§ What is required:
Copy each of the entries below faithfully, setting aside any pictures.

[Saved entries]

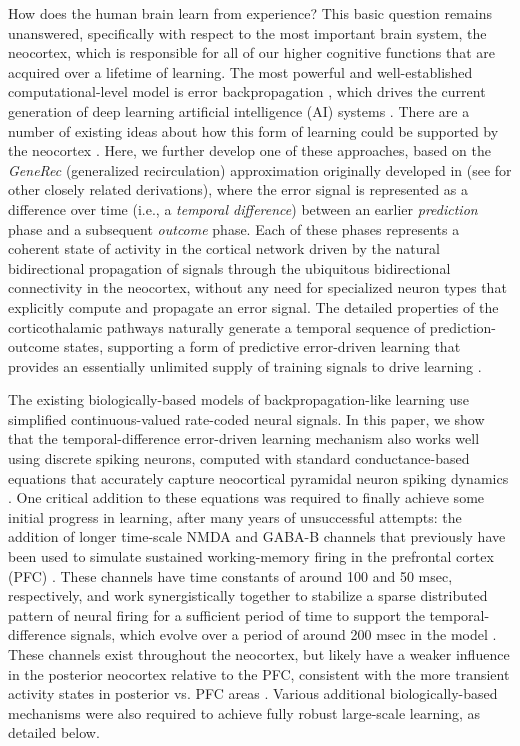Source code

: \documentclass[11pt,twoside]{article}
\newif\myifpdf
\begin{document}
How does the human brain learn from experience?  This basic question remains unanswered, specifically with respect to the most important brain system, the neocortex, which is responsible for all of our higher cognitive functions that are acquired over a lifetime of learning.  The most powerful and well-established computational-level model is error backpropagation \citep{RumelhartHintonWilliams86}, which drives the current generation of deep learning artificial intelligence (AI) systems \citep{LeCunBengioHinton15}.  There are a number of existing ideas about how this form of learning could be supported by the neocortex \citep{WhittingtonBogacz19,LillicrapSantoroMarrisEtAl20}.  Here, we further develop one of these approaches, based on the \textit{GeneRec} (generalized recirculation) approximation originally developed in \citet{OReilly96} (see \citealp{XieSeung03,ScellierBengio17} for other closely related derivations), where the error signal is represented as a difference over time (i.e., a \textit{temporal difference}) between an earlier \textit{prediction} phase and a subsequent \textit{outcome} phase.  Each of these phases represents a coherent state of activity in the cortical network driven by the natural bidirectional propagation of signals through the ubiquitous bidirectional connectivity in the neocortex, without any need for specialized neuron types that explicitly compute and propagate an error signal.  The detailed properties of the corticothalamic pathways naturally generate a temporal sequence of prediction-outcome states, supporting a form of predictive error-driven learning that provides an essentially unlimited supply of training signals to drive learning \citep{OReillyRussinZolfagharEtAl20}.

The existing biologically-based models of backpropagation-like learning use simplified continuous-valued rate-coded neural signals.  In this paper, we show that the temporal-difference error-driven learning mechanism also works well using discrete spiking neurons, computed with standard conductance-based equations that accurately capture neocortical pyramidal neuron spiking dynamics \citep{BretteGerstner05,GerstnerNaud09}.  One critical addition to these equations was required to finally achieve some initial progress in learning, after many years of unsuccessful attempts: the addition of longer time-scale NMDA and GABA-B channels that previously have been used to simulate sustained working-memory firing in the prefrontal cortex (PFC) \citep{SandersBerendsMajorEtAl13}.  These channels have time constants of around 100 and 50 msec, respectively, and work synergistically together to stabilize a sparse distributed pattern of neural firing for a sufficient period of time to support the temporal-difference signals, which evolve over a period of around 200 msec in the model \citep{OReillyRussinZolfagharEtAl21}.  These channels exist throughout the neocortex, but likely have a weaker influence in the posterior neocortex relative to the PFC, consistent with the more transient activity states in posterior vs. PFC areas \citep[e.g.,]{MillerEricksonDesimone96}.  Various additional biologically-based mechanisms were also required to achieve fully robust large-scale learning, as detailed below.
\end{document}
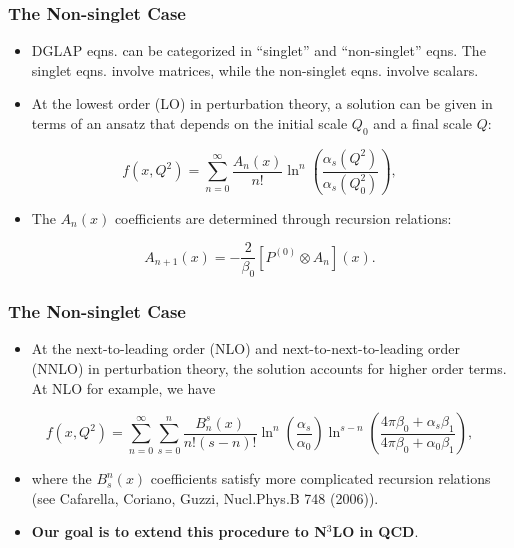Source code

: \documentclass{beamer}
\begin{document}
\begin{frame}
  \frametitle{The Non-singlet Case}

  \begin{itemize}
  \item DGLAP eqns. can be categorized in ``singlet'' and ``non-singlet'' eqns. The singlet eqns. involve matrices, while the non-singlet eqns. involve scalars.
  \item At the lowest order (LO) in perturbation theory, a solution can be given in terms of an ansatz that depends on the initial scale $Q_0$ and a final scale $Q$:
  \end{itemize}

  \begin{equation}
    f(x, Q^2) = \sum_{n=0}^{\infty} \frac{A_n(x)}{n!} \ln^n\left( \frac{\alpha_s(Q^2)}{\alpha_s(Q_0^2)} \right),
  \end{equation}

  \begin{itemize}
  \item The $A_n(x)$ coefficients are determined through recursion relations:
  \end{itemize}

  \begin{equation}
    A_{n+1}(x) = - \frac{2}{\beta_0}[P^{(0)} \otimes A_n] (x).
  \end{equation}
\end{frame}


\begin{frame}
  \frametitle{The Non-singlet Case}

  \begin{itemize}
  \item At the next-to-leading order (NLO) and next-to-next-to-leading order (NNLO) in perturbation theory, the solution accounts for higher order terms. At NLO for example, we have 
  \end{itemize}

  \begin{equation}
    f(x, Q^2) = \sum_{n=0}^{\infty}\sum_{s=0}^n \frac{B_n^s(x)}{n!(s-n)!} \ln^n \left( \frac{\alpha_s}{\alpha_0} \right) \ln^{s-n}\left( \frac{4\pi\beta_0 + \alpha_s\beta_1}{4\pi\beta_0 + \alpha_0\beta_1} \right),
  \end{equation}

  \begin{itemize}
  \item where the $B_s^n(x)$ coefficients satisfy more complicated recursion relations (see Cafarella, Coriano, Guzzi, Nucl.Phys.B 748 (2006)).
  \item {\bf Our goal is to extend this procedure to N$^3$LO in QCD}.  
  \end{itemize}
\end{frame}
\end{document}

§ Result of this task:
Source code

: \documentclass[11pt,twoside]{article}
\newif\myifpdf
\begin{document}
How does the human brain learn from experience?  This basic question remains unanswered, specifically with respect to the most important brain system, the neocortex, which is responsible for all of our higher cognitive functions that are acquired over a lifetime of learning.  The most powerful and well-established computational-level model is error backpropagation \citep{RumelhartHintonWilliams86}, which drives the current generation of deep learning artificial intelligence (AI) systems \citep{LeCunBengioHinton15}.  There are a number of existing ideas about how this form of learning could be supported by the neocortex \citep{WhittingtonBogacz19,LillicrapSantoroMarrisEtAl20}.  Here, we further develop one of these approaches, based on the \textit{GeneRec} (generalized recirculation) approximation originally developed in \citet{OReilly96} (see \citealp{XieSeung03,ScellierBengio17} for other closely related derivations), where the error signal is represented as a difference over time (i.e., a \textit{temporal difference}) between an earlier \textit{prediction} phase and a subsequent \textit{outcome} phase.  Each of these phases represents a coherent state of activity in the cortical network driven by the natural bidirectional propagation of signals through the ubiquitous bidirectional connectivity in the neocortex, without any need for specialized neuron types that explicitly compute and propagate an error signal.  The detailed properties of the corticothalamic pathways naturally generate a temporal sequence of prediction-outcome states, supporting a form of predictive error-driven learning that provides an essentially unlimited supply of training signals to drive learning \citep{OReillyRussinZolfagharEtAl20}.

The existing biologically-based models of backpropagation-like learning use simplified continuous-valued rate-coded neural signals.  In this paper, we show that the temporal-difference error-driven learning mechanism also works well using discrete spiking neurons, computed with standard conductance-based equations that accurately capture neocortical pyramidal neuron spiking dynamics \citep{BretteGerstner05,GerstnerNaud09}.  One critical addition to these equations was required to finally achieve some initial progress in learning, after many years of unsuccessful attempts: the addition of longer time-scale NMDA and GABA-B channels that previously have been used to simulate sustained working-memory firing in the prefrontal cortex (PFC) \citep{SandersBerendsMajorEtAl13}.  These channels have time constants of around 100 and 50 msec, respectively, and work synergistically together to stabilize a sparse distributed pattern of neural firing for a sufficient period of time to support the temporal-difference signals, which evolve over a period of around 200 msec in the model \citep{OReillyRussinZolfagharEtAl21}.  These channels exist throughout the neocortex, but likely have a weaker influence in the posterior neocortex relative to the PFC, consistent with the more transient activity states in posterior vs. PFC areas \citep[e.g.,]{MillerEricksonDesimone96}.  Various additional biologically-based mechanisms were also required to achieve fully robust large-scale learning, as detailed below.
\end{document}
Source code

: \documentclass{beamer}
\begin{document}
\begin{frame}
  \frametitle{The Non-singlet Case}

  \begin{itemize}
  \item DGLAP eqns. can be categorized in ``singlet'' and ``non-singlet'' eqns. The singlet eqns. involve matrices, while the non-singlet eqns. involve scalars.
  \item At the lowest order (LO) in perturbation theory, a solution can be given in terms of an ansatz that depends on the initial scale $Q_0$ and a final scale $Q$:
  \end{itemize}

  \begin{equation}
    f(x, Q^2) = \sum_{n=0}^{\infty} \frac{A_n(x)}{n!} \ln^n\left( \frac{\alpha_s(Q^2)}{\alpha_s(Q_0^2)} \right),
  \end{equation}

  \begin{itemize}
  \item The $A_n(x)$ coefficients are determined through recursion relations:
  \end{itemize}

  \begin{equation}
    A_{n+1}(x) = - \frac{2}{\beta_0}[P^{(0)} \otimes A_n] (x).
  \end{equation}
\end{frame}


\begin{frame}
  \frametitle{The Non-singlet Case}

  \begin{itemize}
  \item At the next-to-leading order (NLO) and next-to-next-to-leading order (NNLO) in perturbation theory, the solution accounts for higher order terms. At NLO for example, we have 
  \end{itemize}

  \begin{equation}
    f(x, Q^2) = \sum_{n=0}^{\infty}\sum_{s=0}^n \frac{B_n^s(x)}{n!(s-n)!} \ln^n \left( \frac{\alpha_s}{\alpha_0} \right) \ln^{s-n}\left( \frac{4\pi\beta_0 + \alpha_s\beta_1}{4\pi\beta_0 + \alpha_0\beta_1} \right),
  \end{equation}

  \begin{itemize}
  \item where the $B_s^n(x)$ coefficients satisfy more complicated recursion relations (see Cafarella, Coriano, Guzzi, Nucl.Phys.B 748 (2006)).
  \item {\bf Our goal is to extend this procedure to N$^3$LO in QCD}.  
  \end{itemize}
\end{frame}
\end{document}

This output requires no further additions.